“Wicked: For Good” es perversamente político
traducido por Maryanne Casas-Perez
Foto de Wicked sitio web de la película
“Wicked: For Good”, con Cynthia Erivo y Ariana Grande, es la continuación de la película estrenada el pasado noviembre. Para ser sincera, nunca fui una gran fanática de los musicales, ni sabía muy bien qué esperar de Wicked, un favorito de culto. Wicked parte uno fue increíble y estuvo llena de alegorías políticas muy relevantes para el clima político actual. Me decepcionó enterarme de que tenía que esperar un año entero para la segunda parte, pero aun así marqué la fecha en mi calendario y, por fin, llegó el 21 de noviembre.
La película sigue el viaje de Glinda y Elphaba después de descubrir la verdad sobre las habilidades del Mago. Ambas soñaban con trabajar a su lado, pero al descubrir la verdad sobre su participación en el desplazamiento y la discriminación de los animales en Oz, cada una tomó caminos distintos.
En la primera parte, aprendemos que el Mago es un fascista y un fraude. Promueve la corrupción, aboga por la subyugación de las personas y utiliza el lenguaje y la propaganda para crear miedo y mantener el poder de una manera muy similar a nuestro actual presidente. Wicked es sumamente política y aborda temas importantes de una forma accesible para que la gente los pueda entender.
Glinda proviene de riqueza generacional y ha vivido una vida muy protegida. Aunque entendía y creía que lo que estaba ocurriendo con los animales no estaba bien, estaba dispuesta a conformarse en lugar de trabajar para cambiar el sistema del cual se beneficiaba. Mientras los animales seguían encerrados y despojados de sus derechos, Glinda practicaba pequeños actos de resistencia, aunque estos aún tenían un costo para otros. Glinda elige quedarse y trabajar dentro del sistema, enfatizando la idea de que, aunque muchas personas quieren un cambio, no hacen nada para luchar por él. Glinda prefiere ser percibida como “buena” antes que realmente hacer el bien.

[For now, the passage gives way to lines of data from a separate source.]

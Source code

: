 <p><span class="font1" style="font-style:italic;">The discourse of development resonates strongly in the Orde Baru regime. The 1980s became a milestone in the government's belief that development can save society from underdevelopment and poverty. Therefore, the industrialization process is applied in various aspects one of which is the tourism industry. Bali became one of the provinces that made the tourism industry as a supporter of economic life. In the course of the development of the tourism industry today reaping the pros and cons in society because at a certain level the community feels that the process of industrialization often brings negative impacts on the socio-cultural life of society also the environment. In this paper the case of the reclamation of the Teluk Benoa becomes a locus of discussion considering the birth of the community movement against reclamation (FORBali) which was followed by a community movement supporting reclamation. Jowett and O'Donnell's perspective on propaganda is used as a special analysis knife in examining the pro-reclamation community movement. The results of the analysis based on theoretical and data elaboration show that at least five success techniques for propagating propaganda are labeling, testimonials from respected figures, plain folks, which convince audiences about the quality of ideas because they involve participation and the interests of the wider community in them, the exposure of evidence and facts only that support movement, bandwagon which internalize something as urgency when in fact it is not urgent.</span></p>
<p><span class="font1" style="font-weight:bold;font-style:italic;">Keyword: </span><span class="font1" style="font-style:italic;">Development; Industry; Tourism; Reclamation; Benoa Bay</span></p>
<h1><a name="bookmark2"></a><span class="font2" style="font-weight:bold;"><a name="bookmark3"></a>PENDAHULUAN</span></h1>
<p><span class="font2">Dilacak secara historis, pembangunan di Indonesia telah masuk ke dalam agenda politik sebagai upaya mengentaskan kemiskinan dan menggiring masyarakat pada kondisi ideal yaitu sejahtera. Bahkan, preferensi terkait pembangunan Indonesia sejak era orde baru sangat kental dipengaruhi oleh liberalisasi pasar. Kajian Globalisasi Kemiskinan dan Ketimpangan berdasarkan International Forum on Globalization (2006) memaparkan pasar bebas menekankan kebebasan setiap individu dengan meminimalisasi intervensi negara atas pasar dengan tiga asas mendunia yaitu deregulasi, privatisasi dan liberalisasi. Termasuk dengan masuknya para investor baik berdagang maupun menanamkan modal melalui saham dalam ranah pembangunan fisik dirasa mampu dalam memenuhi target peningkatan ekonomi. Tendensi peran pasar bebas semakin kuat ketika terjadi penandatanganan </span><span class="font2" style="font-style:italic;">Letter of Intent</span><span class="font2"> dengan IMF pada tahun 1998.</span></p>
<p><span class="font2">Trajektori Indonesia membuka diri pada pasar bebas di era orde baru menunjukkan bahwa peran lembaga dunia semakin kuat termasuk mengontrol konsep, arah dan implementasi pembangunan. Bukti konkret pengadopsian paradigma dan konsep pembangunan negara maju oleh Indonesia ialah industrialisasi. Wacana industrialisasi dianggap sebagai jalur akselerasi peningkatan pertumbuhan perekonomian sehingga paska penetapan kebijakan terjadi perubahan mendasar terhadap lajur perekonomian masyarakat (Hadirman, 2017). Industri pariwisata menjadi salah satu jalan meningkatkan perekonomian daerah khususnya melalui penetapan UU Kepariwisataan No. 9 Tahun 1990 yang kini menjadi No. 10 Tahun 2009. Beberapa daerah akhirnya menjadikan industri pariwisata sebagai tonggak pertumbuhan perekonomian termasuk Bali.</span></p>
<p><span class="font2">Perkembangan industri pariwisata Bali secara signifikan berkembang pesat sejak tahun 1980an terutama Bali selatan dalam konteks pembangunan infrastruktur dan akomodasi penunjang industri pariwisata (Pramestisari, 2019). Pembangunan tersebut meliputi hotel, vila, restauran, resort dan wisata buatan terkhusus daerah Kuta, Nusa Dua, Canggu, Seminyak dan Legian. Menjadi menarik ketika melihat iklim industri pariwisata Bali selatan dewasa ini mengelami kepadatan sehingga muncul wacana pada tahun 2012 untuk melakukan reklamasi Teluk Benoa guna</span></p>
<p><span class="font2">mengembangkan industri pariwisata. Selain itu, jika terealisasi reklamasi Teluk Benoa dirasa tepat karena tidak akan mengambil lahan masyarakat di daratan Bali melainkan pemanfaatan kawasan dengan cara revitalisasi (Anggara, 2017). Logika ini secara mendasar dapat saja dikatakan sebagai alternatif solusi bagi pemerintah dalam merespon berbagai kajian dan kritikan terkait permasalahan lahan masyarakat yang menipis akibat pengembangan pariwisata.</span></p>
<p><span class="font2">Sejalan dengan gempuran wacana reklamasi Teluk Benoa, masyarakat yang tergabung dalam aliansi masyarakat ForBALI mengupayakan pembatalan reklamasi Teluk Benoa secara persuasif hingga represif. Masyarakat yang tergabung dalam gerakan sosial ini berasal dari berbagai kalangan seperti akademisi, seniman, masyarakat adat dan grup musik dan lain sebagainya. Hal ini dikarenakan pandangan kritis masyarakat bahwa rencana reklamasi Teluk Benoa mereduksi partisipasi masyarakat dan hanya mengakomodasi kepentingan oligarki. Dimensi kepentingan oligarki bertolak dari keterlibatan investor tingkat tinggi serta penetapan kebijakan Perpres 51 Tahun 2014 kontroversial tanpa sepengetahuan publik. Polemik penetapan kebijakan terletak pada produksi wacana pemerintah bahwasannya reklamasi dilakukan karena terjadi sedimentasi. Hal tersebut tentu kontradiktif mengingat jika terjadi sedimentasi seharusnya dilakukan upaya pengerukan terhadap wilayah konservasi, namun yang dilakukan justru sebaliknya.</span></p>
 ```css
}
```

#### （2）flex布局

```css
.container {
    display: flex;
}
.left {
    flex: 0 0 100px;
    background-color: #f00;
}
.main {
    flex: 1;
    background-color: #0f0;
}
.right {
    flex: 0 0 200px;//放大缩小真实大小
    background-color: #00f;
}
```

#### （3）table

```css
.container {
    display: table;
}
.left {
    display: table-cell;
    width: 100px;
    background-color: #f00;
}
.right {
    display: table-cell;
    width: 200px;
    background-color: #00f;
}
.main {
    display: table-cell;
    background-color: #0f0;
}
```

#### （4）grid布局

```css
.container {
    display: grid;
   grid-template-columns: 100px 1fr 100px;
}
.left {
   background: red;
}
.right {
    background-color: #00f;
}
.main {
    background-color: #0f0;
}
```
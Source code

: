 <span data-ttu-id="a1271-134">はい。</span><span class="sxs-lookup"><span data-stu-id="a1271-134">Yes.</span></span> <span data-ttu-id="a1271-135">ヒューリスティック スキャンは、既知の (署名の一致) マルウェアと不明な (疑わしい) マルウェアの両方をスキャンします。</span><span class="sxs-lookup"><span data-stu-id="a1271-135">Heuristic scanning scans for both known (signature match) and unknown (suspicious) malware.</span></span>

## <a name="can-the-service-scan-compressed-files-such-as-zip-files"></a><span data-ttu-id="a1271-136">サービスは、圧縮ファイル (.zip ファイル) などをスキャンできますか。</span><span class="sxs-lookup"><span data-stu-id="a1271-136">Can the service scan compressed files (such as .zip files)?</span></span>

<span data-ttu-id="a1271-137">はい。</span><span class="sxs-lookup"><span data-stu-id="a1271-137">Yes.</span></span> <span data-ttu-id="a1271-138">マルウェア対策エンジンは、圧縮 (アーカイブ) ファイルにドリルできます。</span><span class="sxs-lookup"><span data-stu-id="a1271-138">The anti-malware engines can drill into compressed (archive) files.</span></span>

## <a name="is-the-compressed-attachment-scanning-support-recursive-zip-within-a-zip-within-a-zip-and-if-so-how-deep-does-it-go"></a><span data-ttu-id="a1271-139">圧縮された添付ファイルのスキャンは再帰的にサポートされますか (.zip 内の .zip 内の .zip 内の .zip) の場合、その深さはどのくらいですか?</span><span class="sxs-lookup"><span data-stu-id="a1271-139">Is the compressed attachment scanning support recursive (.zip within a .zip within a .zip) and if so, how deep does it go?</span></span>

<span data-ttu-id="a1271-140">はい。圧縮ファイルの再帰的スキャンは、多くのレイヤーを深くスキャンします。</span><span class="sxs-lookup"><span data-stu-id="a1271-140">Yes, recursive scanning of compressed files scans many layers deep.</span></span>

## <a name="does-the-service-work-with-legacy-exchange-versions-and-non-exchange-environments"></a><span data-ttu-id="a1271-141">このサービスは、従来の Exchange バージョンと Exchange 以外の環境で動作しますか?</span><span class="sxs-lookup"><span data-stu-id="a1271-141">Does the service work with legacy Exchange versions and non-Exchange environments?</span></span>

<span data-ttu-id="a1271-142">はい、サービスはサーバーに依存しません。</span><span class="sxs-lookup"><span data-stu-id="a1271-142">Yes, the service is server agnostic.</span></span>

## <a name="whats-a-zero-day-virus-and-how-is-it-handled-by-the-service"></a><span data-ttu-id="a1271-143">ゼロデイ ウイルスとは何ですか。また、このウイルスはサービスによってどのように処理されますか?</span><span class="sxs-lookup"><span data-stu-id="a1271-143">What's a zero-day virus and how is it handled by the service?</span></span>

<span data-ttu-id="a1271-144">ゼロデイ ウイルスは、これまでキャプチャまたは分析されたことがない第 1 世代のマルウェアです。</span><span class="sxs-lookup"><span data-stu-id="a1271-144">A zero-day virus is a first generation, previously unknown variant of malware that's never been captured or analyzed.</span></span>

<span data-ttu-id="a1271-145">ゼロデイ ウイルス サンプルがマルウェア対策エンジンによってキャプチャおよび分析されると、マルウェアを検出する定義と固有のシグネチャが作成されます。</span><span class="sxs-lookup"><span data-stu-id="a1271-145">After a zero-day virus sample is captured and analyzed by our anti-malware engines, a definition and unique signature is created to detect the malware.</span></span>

Elphaba es todo lo contrario: es abolicionista, rechaza completamente el sistema y lucha por la igualdad denunciando y trabajando para abolirlo por completo. A lo largo de su vida, Elphaba ha enfrentado discriminación constante por su piel verde. En ambas películas es tratada como “la otra,” incluso por su propia familia debido a su apariencia. Cuando se rebeló contra el Mago, usó lenguaje y propaganda para hacerla ver malvada y deshumanizarla. Su enfoque era interseccional, entendiendo que nadie es libre hasta que todos lo sean. Si un grupo puede ser oprimido, todos pueden serlo. Elphaba creía en la igualdad a expensas de nadie, y entendía que, aunque todos la odiaran, estaba dispuesta a soportarlo por el bien común.
A lo largo de la película vemos distintas formas de resistencia y activismo en Oz, y lo que realmente significa ser bueno. Esta película es más que Glinda, la popular, y Elphaba, la marginada, resolviendo sus diferencias y haciéndose amigas. La película demuestra el poder del lenguaje, la propaganda y refleja el mundo actual. Demuestra cómo nos convertimos en reflejos de nuestros seres queridos y aprendemos unos de otros.
Esta película, aunque a veces acelerada, deja al espectador con la pregunta: ¿la bondad se construye a partir de la capacidad de conformarse con las normas sociales, o del deseo de crear un cambio positivo?